Allouer une charge environnementale à la boue lorsque le statut de la boue migre de "déchet" à "produit", un challenge méthodologique | Allocating an environmental load to wastewater sludge when sludge status moves from “waste” to “product”, a methodological challenge
2016
Pradel, M. | Aissani, Lynda | Villot, J. | Baudez, J.C. | Laforest, V.
Wastewater sludge is currently considered as a waste but with new industrial practices and european regulation (End-of-Waste directive) considerate will be soon a valuable product. This paradigm shift must be followed by the consideration of environmental constraints to introduce this new product on market. Assessing the environmental performances of these future ‘marketable sludges’ can be processed with Life Cycle Assessment (LCA) but it first implies to take into consideration the whole life cycle of this new product from the raw material extraction up to the product end of life.
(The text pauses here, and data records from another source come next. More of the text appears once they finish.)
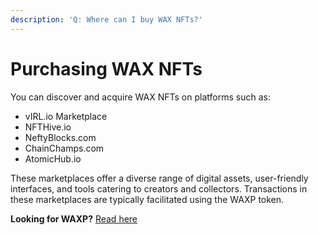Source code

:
 ```yaml
---
description: 'Q: Where can I buy WAX NFTs?'
---
```


# Purchasing WAX NFTs

You can discover and acquire WAX NFTs on platforms such as:

* vIRL.io Marketplace
* NFTHive.io
* NeftyBlocks.com
* ChainChamps.com
* AtomicHub.io

These marketplaces offer a diverse range of digital assets, user-friendly interfaces, and tools catering to creators and collectors. Transactions in these marketplaces are typically facilitated using the WAXP token.



**Looking for WAXP?** [Read here](purchasing-waxp-on-wax-blockchain.md)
How this can be reasonably done when waste LCA consider that the waste is free of any environmental load when entering the system, assumption often known as the “zero burden approach”? Giving a environmental load to “product sludge” consists in the resolution of several methodological questions which arise as the wastewater treatment plant will provide several coproducts : the clean water and the sludge, both having a merchandable value. This paradigm shift implies that the wastewater treatment plant has several function and multifunctionnality has to be resolved. Because sludge is a direct and indivisible production from water treatment, process subdivision cannot be achieved. In the same basis, system expansion can be barely used as there is no known alternative to the “wastewater treatment” if system is expanded to only keep the “sludge production” one. Finally, allocating an environmental burden to these two coproducts appears to be the best way to solve the induced multifunctionnality. As a consequence, allocation factors have to be developed to allocate an environmental burden both to the sludge produced and to the clean water released in the receiving media. This is quite challenging as it supposed (i) to model the sludge production both from primary treatement and biological treatment, (ii) to create new allocation factor based on these physical and biological processes as classical allocation factors cannot be used, (iii) to validate these allocation factors whatever the wastewater treatment plant configuration. This paper aims at presenting the allocation factors used to charge sludge with an environmental burden when sludge is from now considered as “product sludge”.